Auf seiner Heimat-Tour hat FPÖ-Chef Herbert Kickl noch einmal ausgeteilt, wie die „Presse“ berichtet: Politiker, die nicht seiner Partei angehören, bezeichnete der Berufspolitiker als „Systemlinge“, Vizekanzler Werner Kogler (Grüne) als „das Grindigste, was es in der österreichischen Innenpolitik gibt“ und SPÖ-Mann Andreas Babler als „faules, marxistisches Früchtchen“. Dem Hund, der Bundespräsident Alexander Van der Bellen in die Hand gebissen hat, attestierte er wiederum „eine gute Menschenkenntnis“.

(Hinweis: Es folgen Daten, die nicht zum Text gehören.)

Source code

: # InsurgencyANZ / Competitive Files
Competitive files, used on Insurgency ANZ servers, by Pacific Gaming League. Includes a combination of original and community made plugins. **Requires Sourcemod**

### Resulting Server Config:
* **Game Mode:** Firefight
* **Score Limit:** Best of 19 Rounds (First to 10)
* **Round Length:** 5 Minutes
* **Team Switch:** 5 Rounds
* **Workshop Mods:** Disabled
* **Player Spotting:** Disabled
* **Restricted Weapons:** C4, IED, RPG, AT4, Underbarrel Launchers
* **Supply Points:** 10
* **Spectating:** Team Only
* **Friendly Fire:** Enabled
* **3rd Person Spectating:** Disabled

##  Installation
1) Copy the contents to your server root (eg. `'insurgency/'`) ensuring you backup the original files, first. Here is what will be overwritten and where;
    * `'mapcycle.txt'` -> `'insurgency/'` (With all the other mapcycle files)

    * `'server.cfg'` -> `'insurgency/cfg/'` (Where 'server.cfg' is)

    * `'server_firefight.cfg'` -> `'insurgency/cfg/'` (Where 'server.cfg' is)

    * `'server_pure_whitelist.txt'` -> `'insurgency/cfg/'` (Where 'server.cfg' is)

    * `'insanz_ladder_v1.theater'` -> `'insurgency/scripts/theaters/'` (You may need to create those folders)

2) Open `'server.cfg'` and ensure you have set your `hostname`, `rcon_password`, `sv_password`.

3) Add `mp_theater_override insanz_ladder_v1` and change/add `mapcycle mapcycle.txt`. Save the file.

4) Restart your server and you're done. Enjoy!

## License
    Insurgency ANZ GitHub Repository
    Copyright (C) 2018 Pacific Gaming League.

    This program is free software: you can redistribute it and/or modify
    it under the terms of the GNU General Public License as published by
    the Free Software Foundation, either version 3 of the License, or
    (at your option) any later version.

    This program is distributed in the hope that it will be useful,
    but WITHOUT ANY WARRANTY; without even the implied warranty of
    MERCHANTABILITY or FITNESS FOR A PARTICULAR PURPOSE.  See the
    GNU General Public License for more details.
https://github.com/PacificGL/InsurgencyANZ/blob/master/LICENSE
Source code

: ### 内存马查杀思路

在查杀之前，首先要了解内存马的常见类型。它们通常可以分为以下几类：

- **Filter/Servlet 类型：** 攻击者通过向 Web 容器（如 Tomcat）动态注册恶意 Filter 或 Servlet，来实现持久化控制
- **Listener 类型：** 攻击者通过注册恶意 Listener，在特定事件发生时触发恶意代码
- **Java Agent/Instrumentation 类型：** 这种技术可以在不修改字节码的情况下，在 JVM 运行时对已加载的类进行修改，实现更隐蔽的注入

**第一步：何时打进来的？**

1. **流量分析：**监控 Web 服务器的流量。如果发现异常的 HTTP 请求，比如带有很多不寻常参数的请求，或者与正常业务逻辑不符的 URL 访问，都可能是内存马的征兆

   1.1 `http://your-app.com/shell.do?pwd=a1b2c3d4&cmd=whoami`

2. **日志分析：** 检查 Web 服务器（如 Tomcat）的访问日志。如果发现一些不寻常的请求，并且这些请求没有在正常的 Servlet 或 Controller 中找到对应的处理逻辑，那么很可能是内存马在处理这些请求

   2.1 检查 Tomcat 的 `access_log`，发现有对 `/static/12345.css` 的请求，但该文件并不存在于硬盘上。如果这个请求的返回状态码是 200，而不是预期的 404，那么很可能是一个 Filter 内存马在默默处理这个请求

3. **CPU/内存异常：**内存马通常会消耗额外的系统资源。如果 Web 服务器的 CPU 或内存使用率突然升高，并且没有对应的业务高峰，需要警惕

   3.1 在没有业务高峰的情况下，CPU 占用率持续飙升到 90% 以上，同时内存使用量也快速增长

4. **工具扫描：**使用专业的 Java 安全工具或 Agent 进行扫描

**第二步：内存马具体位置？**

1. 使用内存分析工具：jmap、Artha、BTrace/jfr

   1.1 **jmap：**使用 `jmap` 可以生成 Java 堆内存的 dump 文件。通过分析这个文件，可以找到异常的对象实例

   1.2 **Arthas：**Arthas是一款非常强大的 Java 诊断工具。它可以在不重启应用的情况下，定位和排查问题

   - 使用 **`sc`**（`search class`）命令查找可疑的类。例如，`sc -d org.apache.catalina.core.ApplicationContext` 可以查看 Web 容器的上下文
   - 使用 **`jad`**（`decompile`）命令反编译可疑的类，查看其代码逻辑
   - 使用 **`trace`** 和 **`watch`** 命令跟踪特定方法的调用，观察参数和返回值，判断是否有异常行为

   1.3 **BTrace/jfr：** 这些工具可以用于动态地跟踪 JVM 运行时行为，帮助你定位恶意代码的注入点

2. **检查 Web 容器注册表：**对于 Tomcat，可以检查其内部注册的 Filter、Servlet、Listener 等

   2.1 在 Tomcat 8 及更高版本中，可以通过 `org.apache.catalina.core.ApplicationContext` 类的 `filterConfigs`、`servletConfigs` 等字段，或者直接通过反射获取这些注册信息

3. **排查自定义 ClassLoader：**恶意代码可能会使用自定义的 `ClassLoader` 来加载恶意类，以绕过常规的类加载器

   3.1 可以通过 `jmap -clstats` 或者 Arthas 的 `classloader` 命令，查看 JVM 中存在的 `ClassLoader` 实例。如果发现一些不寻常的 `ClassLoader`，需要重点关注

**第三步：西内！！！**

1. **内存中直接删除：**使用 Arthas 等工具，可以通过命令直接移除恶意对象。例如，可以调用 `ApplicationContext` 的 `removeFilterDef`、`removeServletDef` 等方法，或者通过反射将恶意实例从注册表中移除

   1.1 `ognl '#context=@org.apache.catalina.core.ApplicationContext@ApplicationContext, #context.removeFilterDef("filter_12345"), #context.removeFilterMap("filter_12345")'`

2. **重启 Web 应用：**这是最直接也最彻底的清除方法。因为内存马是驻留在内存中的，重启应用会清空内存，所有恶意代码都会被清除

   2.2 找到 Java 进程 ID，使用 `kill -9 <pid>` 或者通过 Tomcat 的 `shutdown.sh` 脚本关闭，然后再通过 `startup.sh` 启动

Angriffe auf eine Zeitung übernahm diesmal die Gastgeberin, Salzburgs LH-Stellvertreterin Marlene Svazek. Sie rief dazu auf, die „Krone“ abzubestellen. In Kärnten hatte er seine Anhänger noch selbst ermuntert, die „Kleine“ mit einer frisch geschliffenen Schere zu zerschnipseln, weil sie „nur Blödsinn“ schreibe.

Die Karten liegen auf dem Tisch: Herbert Kickl bekämpft offen, was Demokratie ausmacht: Andersdenkende Politiker. Oder eben Medien, die sich im Unterschied zu freiheitlichen Organen nicht unterordnen. Auch gegen den direkt gewählten Bundespräsidenten tritt er an, also denjenigen, der über die größte demokratische Legitimation in diesem Land verfügt. Ausgerechnet er als selbsternannter „Volkskanzler“ tut das. Damit offenbart er nebenbei, welchen Etikettenschwindel er hier betreibt: Der Volkskanzler ist nicht der Vertreter des Volkes, sondern der, der willkürlich einen Volkswillen behauptet, um autoritär durchsetzen zu können, was ihm gefällt.

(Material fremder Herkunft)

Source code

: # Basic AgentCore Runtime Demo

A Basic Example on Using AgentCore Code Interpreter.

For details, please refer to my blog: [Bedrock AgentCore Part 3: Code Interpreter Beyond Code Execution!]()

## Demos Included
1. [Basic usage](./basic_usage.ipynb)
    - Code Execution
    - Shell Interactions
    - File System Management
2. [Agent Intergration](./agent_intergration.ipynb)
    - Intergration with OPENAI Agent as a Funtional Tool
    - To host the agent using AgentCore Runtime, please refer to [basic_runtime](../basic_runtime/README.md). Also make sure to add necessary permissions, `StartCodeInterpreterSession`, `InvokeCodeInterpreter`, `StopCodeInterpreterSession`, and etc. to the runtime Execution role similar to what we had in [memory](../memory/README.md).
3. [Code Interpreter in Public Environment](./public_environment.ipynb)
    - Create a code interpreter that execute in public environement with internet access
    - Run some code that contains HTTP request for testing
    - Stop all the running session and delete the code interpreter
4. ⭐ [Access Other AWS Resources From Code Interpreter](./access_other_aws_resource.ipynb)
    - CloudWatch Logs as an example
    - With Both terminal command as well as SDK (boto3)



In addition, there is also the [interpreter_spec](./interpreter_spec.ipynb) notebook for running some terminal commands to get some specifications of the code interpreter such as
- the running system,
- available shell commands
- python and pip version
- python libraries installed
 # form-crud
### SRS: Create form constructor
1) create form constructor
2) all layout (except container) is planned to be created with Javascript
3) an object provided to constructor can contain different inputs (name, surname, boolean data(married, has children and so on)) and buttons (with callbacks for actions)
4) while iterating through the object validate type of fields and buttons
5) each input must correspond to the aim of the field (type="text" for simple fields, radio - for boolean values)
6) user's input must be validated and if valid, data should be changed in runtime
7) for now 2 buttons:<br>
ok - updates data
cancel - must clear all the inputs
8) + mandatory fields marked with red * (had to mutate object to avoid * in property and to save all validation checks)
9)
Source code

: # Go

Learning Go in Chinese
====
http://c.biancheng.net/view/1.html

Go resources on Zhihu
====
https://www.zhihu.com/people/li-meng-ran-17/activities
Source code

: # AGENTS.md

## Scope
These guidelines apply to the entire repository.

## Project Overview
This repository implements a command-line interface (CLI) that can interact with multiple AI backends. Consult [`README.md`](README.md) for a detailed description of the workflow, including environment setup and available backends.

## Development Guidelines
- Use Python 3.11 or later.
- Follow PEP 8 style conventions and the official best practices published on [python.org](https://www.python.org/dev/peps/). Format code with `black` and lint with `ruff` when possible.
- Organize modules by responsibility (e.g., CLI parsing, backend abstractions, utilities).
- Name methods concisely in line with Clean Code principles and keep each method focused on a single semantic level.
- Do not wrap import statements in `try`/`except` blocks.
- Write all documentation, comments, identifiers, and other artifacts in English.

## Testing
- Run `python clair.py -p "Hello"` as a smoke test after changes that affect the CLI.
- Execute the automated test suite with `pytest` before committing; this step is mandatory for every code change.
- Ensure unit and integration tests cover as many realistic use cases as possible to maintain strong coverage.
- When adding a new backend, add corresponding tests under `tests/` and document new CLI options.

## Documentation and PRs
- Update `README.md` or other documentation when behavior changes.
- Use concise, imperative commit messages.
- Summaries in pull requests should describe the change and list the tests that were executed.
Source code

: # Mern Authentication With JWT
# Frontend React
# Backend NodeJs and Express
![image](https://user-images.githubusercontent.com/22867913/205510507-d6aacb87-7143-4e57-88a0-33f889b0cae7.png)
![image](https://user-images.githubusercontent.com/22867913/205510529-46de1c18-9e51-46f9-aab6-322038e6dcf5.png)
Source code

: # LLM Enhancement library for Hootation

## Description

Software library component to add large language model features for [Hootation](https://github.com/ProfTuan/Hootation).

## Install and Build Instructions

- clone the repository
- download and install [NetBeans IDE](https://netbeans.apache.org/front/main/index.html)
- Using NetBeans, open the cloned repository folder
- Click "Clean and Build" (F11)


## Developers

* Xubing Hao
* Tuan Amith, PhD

Doch zu viele Politiker anderer Parteien haben Angst vor Kickl. Warum? Natürlich: Man braucht Wähler, die er anspricht. Das trifft vor allem auf ÖVP und SPÖ zu. Und in Umfragen liegt er mit der FPÖ weit vorne. Das kann aber kein Grund sein, all die Angriffe bzw. Untergriffe und Schäbigkeiten über sich ergehen zu lassen.

Im Übrigen reicht es nicht, eine Koalition mit der FPÖ auszuschließen, wie es in sozialdemokratischer Tradition auch Babler tut oder nur eine Zusammenarbeit mit Kickl, wie es die ÖVP macht. Der Mann greift die Demokratie an. Und mit ihm tun es eifrige Helfer in den Ländern, wie Svazek oder der Oberösterreicher Manfred Haimbuchner, der darauf setzt, dass Kickl Journalisten und Islamisten „das Benehmen“ beibringen wird, sobald er Regierungschef ist.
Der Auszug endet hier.